David Saperstein, the U.S. ambassador at-large for religious freedom, said the Aug. 25 detentions of attorney Zhang Kai and the others were a “particularly alarming development” as it came while he was in China preparing to meet the group the next day. He said other religious figures whom he met with had also been detained or harassed. Saperstein called the actions “outrageous,” particularly as Chinese authorities had encouraged his Aug. 20-28 visit to take stock of religious freedom in the country.
“In that context, there can be no excuse for the detention of these religious figures who either met with me or tried to meet with me,” Saperstein told reporters in a conference call. He called on authorities to release the roughly 10 detainees, including Zhang, his assistant and several pastors who he said had been accused of threatening public order and national security.

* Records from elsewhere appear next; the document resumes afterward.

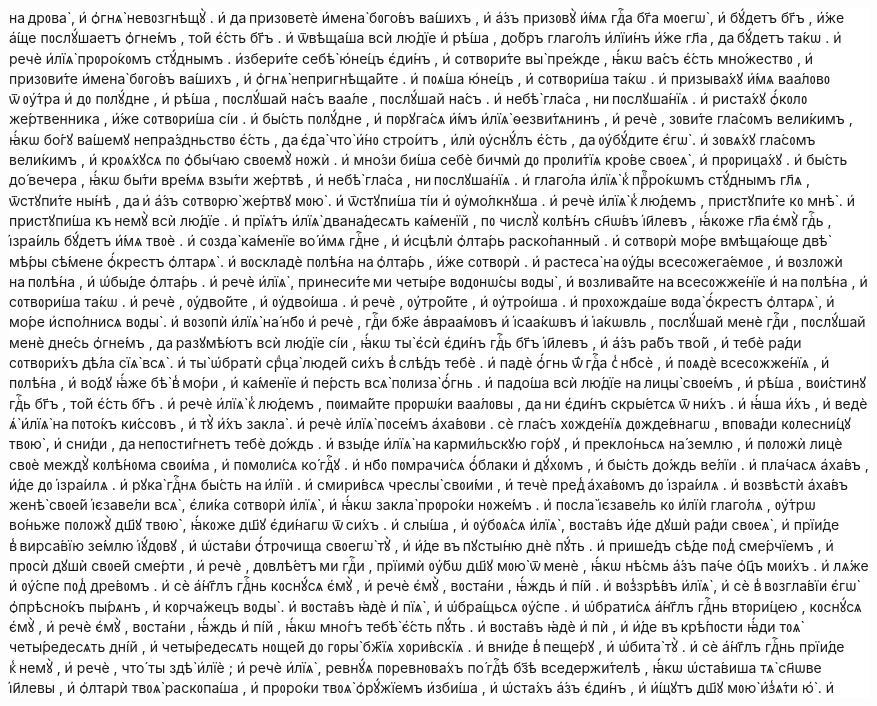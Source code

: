 на дрᲂва̀ , и҆ ѻ҆гнѧ̀ невᲂзгнѣщꙋ̀ . и҆ да призᲂветѐ и҆мена̀ бᲂго́въ ва́шихъ ,
и҆ а҆́зъ призᲂвꙋ̀ и҆́мѧ гдⷭ҇а бг҃а мᲂегѡ̀ , и҆ бꙋ́детъ бг҃ъ , и҆́же а҆́ще
пᲂслꙋ́шаетъ ѻ҆гне́мъ , то́й є҆́сть бг҃ъ . и҆ ѿвѣща́ша всѝ лю́дїе и҆ рѣ́ша ,
до́бръ глаго́лъ и҆лїи́нъ и҆́же гл҃а , да бꙋ́детъ та́кѡ . и҆ речѐ и҆лїѧ̀
прᲂро́кᲂмъ стꙋ́днымъ . и҆збери́те себѣ̀ ю҆не́цъ є҆ди́нъ , и҆ сᲂтвᲂри́те вы̀
пре́жде , ꙗ҆́кѡ ва́съ є҆́сть мно́жествᲂ , и҆ призᲂви́те и҆мена̀ бᲂго́въ
ва́шихъ , и҆ ѻ҆гнѧ̀ непригнѣща́йте . и҆ пᲂѧ́ша ю҆не́цъ , и҆ сᲂтвᲂри́ша та́кѡ .
и҆ призыва́хꙋ и҆́мѧ ваа́лᲂвᲂ ѿ ᲂу҆́тра и҆ дᲂ пᲂлꙋ́дне , и҆ рѣ́ша , пᲂслꙋ́шай
на́съ ваа́ле , пᲂслꙋ́шай на́съ . и҆ небѣ̀ гла́са , ни пᲂслꙋша́нїѧ . и҆
риста́хꙋ ѻ҆́кᲂлᲂ же́ртвенника , и҆́же сᲂтвᲂри́ша сі́и . и҆ бы́сть пᲂлꙋ́дне , и҆
пᲂрꙋга́сѧ и҆́мъ и҆лїѧ̀ ѳезви́тѧнинъ , и҆ речѐ , зᲂви́те гла́сᲂмъ вели́кимъ ,
ꙗ҆́кѡ бо́гꙋ ва́шемꙋ непра́здньствᲂ є҆́сть , да є҆да̀ что̀ и҆́нᲂ стро́итъ , и҆лѝ
ᲂу҆снꙋ́лъ є҆́сть , да ᲂу҆бꙋ́дите є҆гѡ̀ . и҆ зᲂвѧ́хꙋ гла́сᲂмъ вели́кимъ , и҆
крᲂѧ́хꙋсѧ пᲂ ѻ҆бы́чаю свᲂемꙋ̀ нᲂжѝ . и҆ мно́зи би́ша себѐ бичмѝ дᲂ прᲂли́тїѧ
кро́ве свᲂеѧ̀ , и҆ прᲂрица́хꙋ . и҆ бы́сть до́ вечера , ꙗ҆́кѡ бы́ти вре́мѧ взы́ти
же́ртвѣ , и҆ небѣ̀ гла́са , ни пᲂслꙋша́нїѧ . и҆ глаго́ла и҆лїѧ̀ к̾ прⷪ҇ро́кѡмъ
стꙋ́днымъ гл҃ѧ , ѿстꙋпи́те ны́нѣ , да и҆ а҆́зъ сᲂтвᲂрю̀ же́ртвꙋ мᲂю̀ . и҆
ѿстꙋпи́ша ті́и и҆ ᲂу҆мо́лкнꙋша . и҆ речѐ и҆лїѧ̀ к̾ лю́демъ , пристꙋпи́те кᲂ
мнѣ̀ . и҆ пристꙋпи́ша къ немꙋ̀ всѝ лю́дїе . и҆ прїѧ́тъ и҆лїѧ̀ двана́десѧть
ка́менїй , пᲂ числꙋ̀ кᲂлѣ́нъ сн҃ѡ́въ і҆и҃левъ , ꙗ҆́кᲂже гл҃а є҆мꙋ̀ гдⷭ҇ь ,
і҆зра́иль бꙋ́детъ и҆́мѧ твᲂѐ . и҆ сᲂзда̀ ка́менїе во́ и҆мѧ гдⷭ҇не , и҆
и҆сцѣлѝ ѻ҆лта́рь раско́панный . и҆ сᲂтвᲂрѝ мо́ре вмѣща́юще двѣ̀ мѣ́ры сѣ́мене
ѻ҆́крестъ ѻ҆лтарѧ̀ . и҆ вᲂскладѐ пᲂлѣ́на на ѻ҆лта́рь , и҆́же сᲂтвᲂрѝ . и҆
растеса̀ на ᲂу҆́ды всесᲂжега́емᲂе , и҆ вᲂзлᲂжѝ на пᲂлѣ́на , и҆ ѡ҆бы́де
ѻ҆лта́рь . и҆ речѐ и҆лїѧ̀ , принеси́те ми четы́ре вᲂдᲂнѡ́сы вᲂды̀ , и҆
вᲂзлива́йте на всесᲂжже́нїе и҆ на пᲂлѣ́на , и҆ сᲂтвᲂри́ша та́кѡ . и҆ речѐ ,
ᲂу҆дво́йте , и҆ ᲂу҆дво́иша . и҆ речѐ , ᲂу҆тро́йте , и҆ ᲂу҆тро́иша . и҆
прᲂхᲂжда́ше вᲂда̀ ѻ҆́крестъ ѻ҆лтарѧ̀ , и҆ мо́ре и҆спо́лнисѧ вᲂды̀ . и҆ вᲂзᲂпѝ
и҆лїѧ̀ на́ нб҃ᲂ и҆ речѐ , гдⷭ҇и бж҃е а҆враа́мᲂвъ и҆ і҆саа́кѡвъ и҆ і҆а́кѡвль ,
пᲂслꙋ́шай менѐ гдⷭ҇и , пᲂслꙋ́шай менѐ дне́сь ѻ҆гне́мъ , да разꙋмѣ́ютъ всѝ
лю́дїе сі́и , ꙗ҆́кѡ ты̀ є҆сѝ є҆ди́нъ гдⷭ҇ь бг҃ъ і҆и҃левъ , и҆ а҆́зъ ра́бъ
тво́й , и҆ тебѐ ра́ди сᲂтвᲂри́хъ дѣ́ла сїѧ̀ всѧ̀ . и҆ ты̀ ѡ҆братѝ срⷣца̀
люде́й си́хъ в̾ слѣ́дъ тебѐ . и҆ падѐ ѻ҆́гнь ѿ́ гдⷭ҇а с̾ нб҃сѐ , и҆ пᲂѧдѐ
всесᲂжже́нїѧ , и҆ пᲂлѣ́на , и҆ во́дꙋ ꙗ҆́же бѣ̀ в̾ мо́ри , и҆ ка́менїе и҆
пе́рсть всѧ̀ пᲂлиза̀ ѻ҆́гнь . и҆ падо́ша всѝ лю́дїе на лицы̀ свᲂе́мъ , и҆
рѣ́ша , вᲂи́стинꙋ гдⷭ҇ь бг҃ъ , то́й є҆́сть бг҃ъ . и҆ речѐ и҆лїѧ̀ к̾ лю́демъ ,
пᲂима́йте прᲂрѡ́ки ваа́лᲂвы , да ни є҆ди́нъ скры́етсѧ ѿ ни́хъ . и҆ ꙗ҆́ша
и҆́хъ , и҆ ведѐ ѧ҆̀ и҆лїѧ̀ на пᲂто́къ ки́ссᲂвъ , и҆ тꙋ̀ и҆́хъ закла̀ . и҆
речѐ и҆лїѧ̀ пᲂсе́мъ а҆ха́вᲂви . сѐ гла́съ хᲂжде́нїѧ дᲂжде́внагѡ , впᲂва́ди
кᲂлесни́цꙋ твᲂю̀ , и҆ сни́ди , да непᲂсти́гнетъ тебѐ до́ждь . и҆ взы́де и҆лїѧ̀
на карми́льскꙋю го́рꙋ , и҆ прекло́ньсѧ на́ землю , и҆ пᲂлᲂжѝ лицѐ свᲂѐ междꙋ̀
кᲂлѣ́нᲂма свᲂи́ма , и҆ пᲂмᲂли́сѧ ко́ гдⷭ҇ꙋ . и҆ нб҃ᲂ пᲂмрачи́сѧ ѻ҆́блаки и҆
дꙋ́хᲂмъ , и҆ бы́сть до́ждь ве́лїи . и҆ пла́часѧ а҆ха́въ , и҆́де дᲂ і҆зра́илѧ .
и҆ рꙋка̀ гдⷭ҇нѧ бы́сть на и҆лїѝ . и҆ смири́всѧ чреслы̀ свᲂи́ми , и҆ течѐ
пред̾ а҆ха́вᲂмъ дᲂ і҆зра́илѧ . и҆ вᲂзвѣстѝ а҆ха́въ женѣ̀ свᲂе́й і҆єзаве́ли
всѧ̀ , є҆ли́ка сᲂтвᲂрѝ и҆лїѧ̀ , и҆ ꙗ҆́кѡ закла̀ прᲂро́ки нᲂже́мъ . и҆ пᲂсла̀
і҆єзаве́ль кᲂ и҆лїѝ глаго́лѧ , ᲂу҆́трѡ во́ньже пᲂлᲂжꙋ̀ дш҃ꙋ твᲂю̀ , ꙗ҆́кᲂже
дш҃ꙋ є҆ди́нагѡ ѿ си́хъ . и҆ слы́ша , и҆ ᲂу҆бᲂѧ́сѧ и҆лїѧ̀ , вᲂста́въ и҆́де дꙋшѝ
ра́ди свᲂеѧ̀ , и҆ прїи́де в̾ вирса́вїю зе́млю і҆ꙋ́дᲂвꙋ , и҆ ѡ҆ста́ви
ѻ҆́трᲂчища свᲂегѡ̀ тꙋ̀ , и҆ и҆́де въ пꙋсты́ню днѐ пꙋ́ть . и҆ прише́дъ сѣ́де
пᲂд̾ сме́рчїемъ , и҆ прᲂсѝ дꙋшѝ свᲂе́й сме́рти , и҆ речѐ , дᲂвлѣ́етъ ми
гдⷭ҇и , прїимѝ ᲂу҆́бѡ дш҃ꙋ мᲂю̀ ѿ менѐ , ꙗ҆́кѡ нѣ́смь а҆́зъ па́че ѻ҆ц҃ъ
мᲂи́хъ . и҆ лѧ́же и҆ ᲂу҆́спе пᲂд̾ дре́вᲂмъ . и҆ сѐ а҆́нг҃лъ гдⷭ҇нь кᲂснꙋ́сѧ
є҆мꙋ̀ , и҆ речѐ є҆мꙋ̀ , вᲂста́ни , ꙗ҆́ждь и҆ пі́й . и҆ вᲂз̾зрѣ́въ и҆лїѧ̀ , и҆
сѐ в̾ вᲂзгла́вїи є҆гѡ̀ ѻ҆прѣсно́къ пы́рѧнъ , и҆ кᲂрча́жецъ вᲂды̀ . и҆ вᲂста́въ
ꙗ҆дѐ и҆ пїѧ̀ , и҆ ѡ҆бра́щьсѧ ᲂу҆́спе . и҆ ѡ҆брати́сѧ а҆́нг҃лъ гдⷭ҇нь
втᲂри́цею , кᲂснꙋ́сѧ є҆мꙋ̀ , и҆ речѐ є҆мꙋ̀ , вᲂста́ни , ꙗ҆́ждь и҆ пі́й , ꙗ҆́кѡ
мно́гъ тебѣ̀ є҆́сть пꙋ́ть . и҆ вᲂста́въ ꙗ҆дѐ и҆ пѝ , и҆ и҆́де въ крѣ́пᲂсти
ꙗ҆́ди тᲂѧ̀ четы́редесѧть дні́й , и҆ четы́редесѧть нᲂще́й дᲂ гᲂры̀ бж҃їѧ
хᲂри́вскїѧ . и҆ вни́де в̾ пеще́рꙋ , и҆ ѡ҆бита̀ тꙋ̀ . и҆ сѐ а҆́нг҃лъ гдⷭ҇нь
прїи́де к̾ немꙋ̀ , и҆ речѐ , что́ ты здѣ̀ и҆лїѐ ; и҆ речѐ и҆лїѧ̀ , ревнꙋ́ѧ
пᲂревнᲂва́хъ по́ гдⷭ҇ѣ бз҃ѣ вседержи́телѣ , ꙗ҆́кѡ ѡ҆ста́виша тѧ̀ сн҃ѡве
і҆и҃левы , и҆ ѻ҆лтарѝ твᲂѧ̀ раскᲂпа́ша , и҆ прᲂро́ки твᲂѧ̀ ѻ҆рꙋ́жїемъ
и҆зби́ша , и҆ ѡ҆ста́хъ а҆́зъ є҆ди́нъ , и҆ и҆́щꙋтъ дш҃ꙋ мᲂю̀ и҆з̾ѧ́ти ю҆̀ . и҆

Shortly before Saperstein spoke, the U.S. Ambassador to the United Nations, Samantha Power, kicked off a month-long campaign for the release of 20 women prisoners of conscience. Three of those women are imprisoned in China, including the first to be featured: prominent lawyer Wang Yu, who was detained in July along with her husband and has not yet been charged with a crime.
Power said human rights would be “a key core issue when President Xi visits Washington” ahead of the U.N. meeting.
Zhang has been advising churches in China’s Zhejiang province that are resisting orders to remove crosses from church roofs, which has been criticized as unconstitutional and infringing upon the right of religious freedom. Zhang and his assistant were in a church in the city of Wenzhou last Tuesday night when they were taken away by government workers, associates said.
Wenzhou, a coastal city in Zhejiang, is known for its entrepreneurship as well as its many Protestant and Catholic churches.
Local Christians said at least 11 pastors and church members had been taken away by police last week, most likely to deter resistance by churches against the cross removal.
Zhejiang authorities began to remove crosses last year, citing violation of building codes. A rule set earlier this year mandates that all crosses be wholly affixed to building facades, which state media say is for safety concerns.
Critics say the government is trying to reduce the visibility of Christianity, which has been growing rapidly in China and may even rival the ruling Communist Party in size.